_Work to complete_
Please quote exactly the opening lines of the data, from the first line to the one where "The numbers correspond" appears.

_Provided entries_
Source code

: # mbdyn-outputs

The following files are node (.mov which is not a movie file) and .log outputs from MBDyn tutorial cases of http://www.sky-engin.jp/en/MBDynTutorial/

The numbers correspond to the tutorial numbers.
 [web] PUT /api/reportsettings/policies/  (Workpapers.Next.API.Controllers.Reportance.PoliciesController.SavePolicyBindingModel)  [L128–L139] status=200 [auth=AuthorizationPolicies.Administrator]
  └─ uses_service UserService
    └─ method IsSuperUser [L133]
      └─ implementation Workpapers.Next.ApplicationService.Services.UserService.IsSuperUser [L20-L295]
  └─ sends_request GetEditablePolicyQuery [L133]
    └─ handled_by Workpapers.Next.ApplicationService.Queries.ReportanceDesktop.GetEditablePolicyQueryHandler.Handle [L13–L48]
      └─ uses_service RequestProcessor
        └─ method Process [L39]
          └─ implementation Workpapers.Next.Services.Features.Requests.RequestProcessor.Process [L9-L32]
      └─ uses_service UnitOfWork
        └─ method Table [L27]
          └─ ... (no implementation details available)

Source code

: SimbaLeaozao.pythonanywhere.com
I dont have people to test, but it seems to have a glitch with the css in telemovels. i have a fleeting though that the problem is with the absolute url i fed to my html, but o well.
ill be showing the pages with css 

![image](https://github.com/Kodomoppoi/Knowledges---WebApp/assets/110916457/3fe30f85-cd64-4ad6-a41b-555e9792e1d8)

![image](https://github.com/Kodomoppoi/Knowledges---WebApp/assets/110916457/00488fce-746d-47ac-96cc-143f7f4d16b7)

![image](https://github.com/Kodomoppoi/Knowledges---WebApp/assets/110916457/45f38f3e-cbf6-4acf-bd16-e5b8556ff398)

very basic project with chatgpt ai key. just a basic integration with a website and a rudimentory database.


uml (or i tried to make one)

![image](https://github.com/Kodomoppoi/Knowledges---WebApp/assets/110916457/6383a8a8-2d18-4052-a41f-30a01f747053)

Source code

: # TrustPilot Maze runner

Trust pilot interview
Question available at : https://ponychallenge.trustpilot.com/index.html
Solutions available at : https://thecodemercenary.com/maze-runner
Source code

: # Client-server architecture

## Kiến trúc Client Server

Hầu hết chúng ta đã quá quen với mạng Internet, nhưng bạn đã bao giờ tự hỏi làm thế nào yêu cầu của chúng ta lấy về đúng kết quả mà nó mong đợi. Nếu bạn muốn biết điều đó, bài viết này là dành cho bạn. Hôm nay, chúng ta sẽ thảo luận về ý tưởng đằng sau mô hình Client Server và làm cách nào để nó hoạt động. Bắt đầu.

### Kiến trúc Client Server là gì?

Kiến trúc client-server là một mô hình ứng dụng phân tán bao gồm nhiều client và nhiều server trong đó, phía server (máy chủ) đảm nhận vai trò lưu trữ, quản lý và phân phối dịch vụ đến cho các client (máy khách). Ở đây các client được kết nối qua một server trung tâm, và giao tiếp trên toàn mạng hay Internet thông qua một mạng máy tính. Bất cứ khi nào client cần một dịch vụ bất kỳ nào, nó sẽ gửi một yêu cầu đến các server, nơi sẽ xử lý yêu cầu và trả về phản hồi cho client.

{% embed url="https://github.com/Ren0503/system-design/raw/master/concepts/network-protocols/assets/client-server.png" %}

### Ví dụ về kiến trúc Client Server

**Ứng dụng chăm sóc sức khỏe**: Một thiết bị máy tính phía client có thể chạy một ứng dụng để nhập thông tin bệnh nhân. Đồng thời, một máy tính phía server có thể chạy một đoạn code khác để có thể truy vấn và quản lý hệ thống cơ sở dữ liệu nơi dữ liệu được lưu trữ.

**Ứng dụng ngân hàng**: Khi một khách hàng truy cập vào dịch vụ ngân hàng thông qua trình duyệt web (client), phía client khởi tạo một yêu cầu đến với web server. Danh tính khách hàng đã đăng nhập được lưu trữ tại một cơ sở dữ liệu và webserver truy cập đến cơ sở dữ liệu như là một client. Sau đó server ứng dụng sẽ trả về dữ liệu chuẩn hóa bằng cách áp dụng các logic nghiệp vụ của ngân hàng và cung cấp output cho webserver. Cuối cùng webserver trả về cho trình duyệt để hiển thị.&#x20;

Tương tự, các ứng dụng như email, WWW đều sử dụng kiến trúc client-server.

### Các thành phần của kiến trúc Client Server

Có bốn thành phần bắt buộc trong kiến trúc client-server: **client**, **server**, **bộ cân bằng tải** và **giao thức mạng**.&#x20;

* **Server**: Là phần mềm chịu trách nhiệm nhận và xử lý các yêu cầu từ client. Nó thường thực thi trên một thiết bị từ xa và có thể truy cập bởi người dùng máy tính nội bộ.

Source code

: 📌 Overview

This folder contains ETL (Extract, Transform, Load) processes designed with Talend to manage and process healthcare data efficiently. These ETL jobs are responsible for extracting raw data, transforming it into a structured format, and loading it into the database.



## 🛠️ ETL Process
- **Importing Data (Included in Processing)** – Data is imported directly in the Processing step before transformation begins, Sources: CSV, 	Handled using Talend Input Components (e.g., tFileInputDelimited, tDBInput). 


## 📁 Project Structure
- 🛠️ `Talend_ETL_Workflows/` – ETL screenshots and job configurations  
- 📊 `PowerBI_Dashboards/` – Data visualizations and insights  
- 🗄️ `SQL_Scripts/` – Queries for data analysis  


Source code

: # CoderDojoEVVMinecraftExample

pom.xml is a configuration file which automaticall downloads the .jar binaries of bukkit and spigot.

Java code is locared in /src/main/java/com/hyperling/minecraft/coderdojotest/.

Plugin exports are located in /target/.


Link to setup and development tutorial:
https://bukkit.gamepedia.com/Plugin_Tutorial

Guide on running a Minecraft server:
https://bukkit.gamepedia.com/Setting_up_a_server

_Task output_
Source code

: # mbdyn-outputs

The following files are node (.mov which is not a movie file) and .log outputs from MBDyn tutorial cases of http://www.sky-engin.jp/en/MBDynTutorial/

The numbers correspond to the tutorial numbers.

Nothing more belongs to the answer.